The invention relates to arc welding with oscillating electrodes at the same time of two welds in T-joints and can be used in various industries.

A known gasket for the formation of a weld, consisting of three longitudinal strips made of materials with different degree of thermal conductivity, which allows to obtain different heat dissipation in different parts of the joint across the weld, but constant along the length [1]. 15

This gasket is designed to form the root of the seam. Its use makes it possible to increase the productivity of the process when welding large thicknesses of aluminum alloys. The middle strip forming the root of the seam is made of a heat-conducting material, and the two side bands are made of low heat-conducting material, mainly in the form of flux-like pads that retain heat.
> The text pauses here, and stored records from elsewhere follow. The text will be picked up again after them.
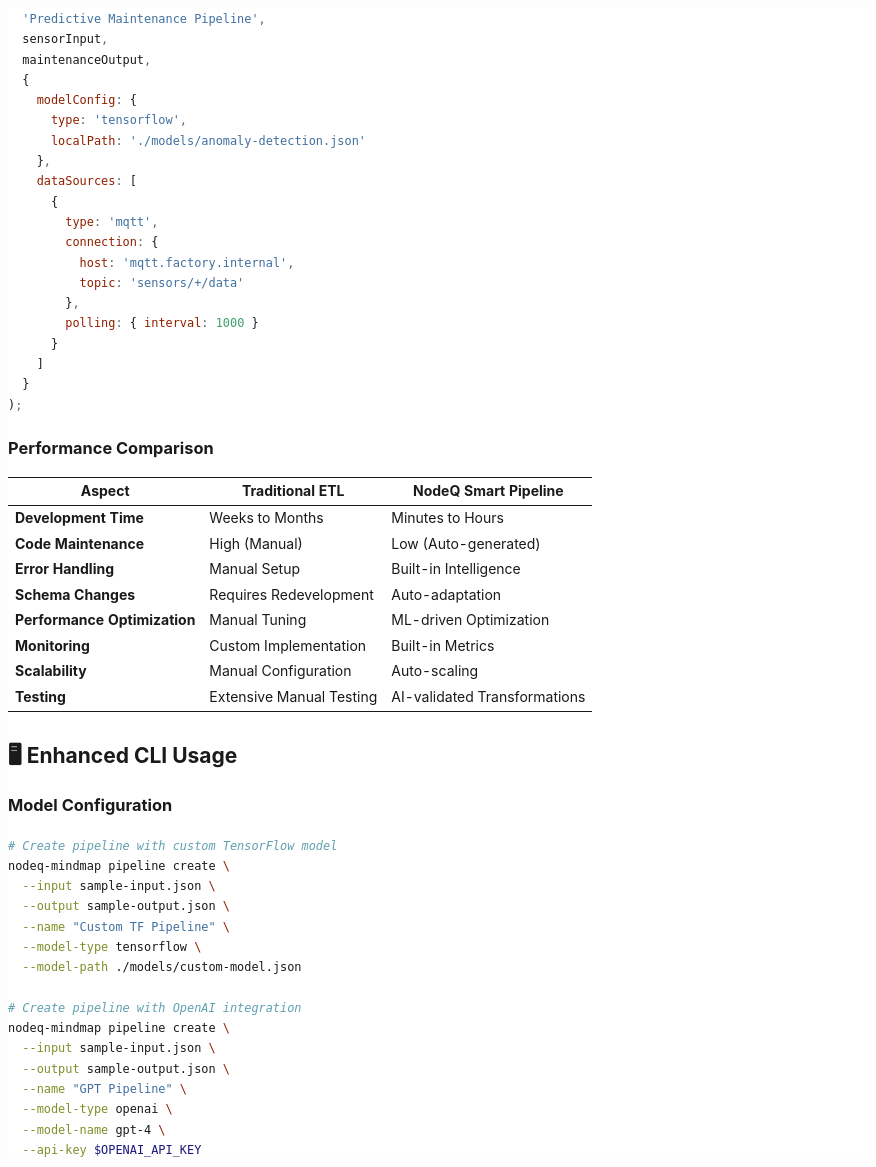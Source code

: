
 ```javascript
  'Predictive Maintenance Pipeline',
  sensorInput,
  maintenanceOutput,
  {
    modelConfig: { 
      type: 'tensorflow',
      localPath: './models/anomaly-detection.json'
    },
    dataSources: [
      {
        type: 'mqtt',
        connection: {
          host: 'mqtt.factory.internal',
          topic: 'sensors/+/data'
        },
        polling: { interval: 1000 }
      }
    ]
  }
);
```

### Performance Comparison

| Aspect | Traditional ETL | NodeQ Smart Pipeline |
|--------|----------------|---------------------|
| **Development Time** | Weeks to Months | Minutes to Hours |
| **Code Maintenance** | High (Manual) | Low (Auto-generated) |
| **Error Handling** | Manual Setup | Built-in Intelligence |
| **Schema Changes** | Requires Redevelopment | Auto-adaptation |
| **Performance Optimization** | Manual Tuning | ML-driven Optimization |
| **Monitoring** | Custom Implementation | Built-in Metrics |
| **Scalability** | Manual Configuration | Auto-scaling |
| **Testing** | Extensive Manual Testing | AI-validated Transformations |

## 🖥️ Enhanced CLI Usage

### Model Configuration

```bash
# Create pipeline with custom TensorFlow model
nodeq-mindmap pipeline create \
  --input sample-input.json \
  --output sample-output.json \
  --name "Custom TF Pipeline" \
  --model-type tensorflow \
  --model-path ./models/custom-model.json

# Create pipeline with OpenAI integration
nodeq-mindmap pipeline create \
  --input sample-input.json \
  --output sample-output.json \
  --name "GPT Pipeline" \
  --model-type openai \
  --model-name gpt-4 \
  --api-key $OPENAI_API_KEY

```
However, this lining cannot provide, even when welding with oscillating electrodes, the formation of a weld directly on the joint.

2

Ke of the parts of the T-joint without displacement in the direction of the wall, since the central strip of the lining of high-heat conductive material does not provide proplav shelf of the joint, and two side strips - alternating heat removal along the seam in accordance with the oscillations of the electrodes. Consequently, a high-quality welded joint cannot be obtained.

The aim of the invention is to improve the quality of the weld and the reduction of deformations when welding T-joints with two oscillating electrodes by variable heat sink in accordance with the oscillations of the electrodes.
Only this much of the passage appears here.